Il faut néanmoins souligner que le président russe a prévenu, il y a quelques jours, que Zelensky avait ouvert la boîte de Pandore en frappant des entrepôts et des sites énergétiques en Russie. Cette dernière hypothèse paraît un peu crédible car le dernier voyage connu d’un directeur de la CIA en Russie remontait à novembre 2021, avant le début de la guerre en Ukraine en février 2022. William Burns avait été dépêché à Moscou pour « mettre en garde » la Russie contre le renforcement de ses troupes près de la frontière ukrainienne, à quelques mois du début de l’offensive militaire russe.

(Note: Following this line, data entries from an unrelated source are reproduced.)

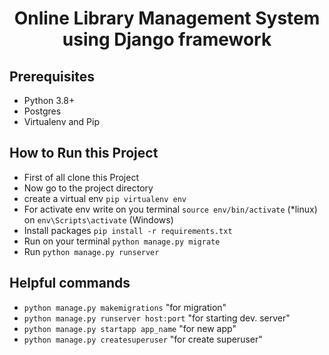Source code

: <h1 align='center'>Online Library Management System using Django framework </h1>


## Prerequisites
  - Python 3.8+
  - Postgres
  - Virtualenv and Pip

## How to Run this Project

  - First of all clone this Project
  - Now go to the project directory
  - create a virtual env `pip virtualenv env`
  - For activate env write on you terminal `source env/bin/activate` (*linux) on `env\Scripts\activate` (Windows)
  - Install packages `pip install -r requirements.txt`
  - Run on your terminal `python manage.py migrate`
  - Run `python manage.py runserver`

## Helpful commands
  - `python manage.py makemigrations` "for migration"
  - `python manage.py runserver host:port` "for starting dev. server"
  - `python manage.py startapp app_name` "for new app"
  - `python manage.py createsuperuser` "for create superuser"


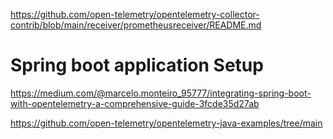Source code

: 

https://github.com/open-telemetry/opentelemetry-collector-contrib/blob/main/receiver/prometheusreceiver/README.md



# Spring boot application Setup

https://medium.com/@marcelo.monteiro_95777/integrating-spring-boot-with-opentelemetry-a-comprehensive-guide-3fcde35d27ab


https://github.com/open-telemetry/opentelemetry-java-examples/tree/main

Patience, le bavard Donald Trump en dira un peu plus bientôt

D’autres sources évoquent de possibles discussions pour associer la Russie aux négociations avec l’Iran afin de mettre fin au conflit dans le détroit d’Ormuz. C’est peu probable vu que Steve Witkoff et Jared Kushner, principaux négociateurs de Trump, doivent se rendre à Moscou dans les prochaines semaines pour en discuter. Plusieurs chaînes Telegram russes parlent aussi de négociations relatives à la libération d’un prisonnier américain, Charles Wayne Zimmerman. Ce dernier a été arrêté en 2025, puis condamné en janvier à cinq ans de prison pour être entré en territoire russe avec une arme. Mais a-t-on besoin de dépêcher le patron de la CIA à Moscou pour ça ? Difficile de le croire. Il faudra peut-être attendre les prochaines semaines pour voir Trump, toujours aussi bavard, cracher le morceau à bord de son Boeing 747-8.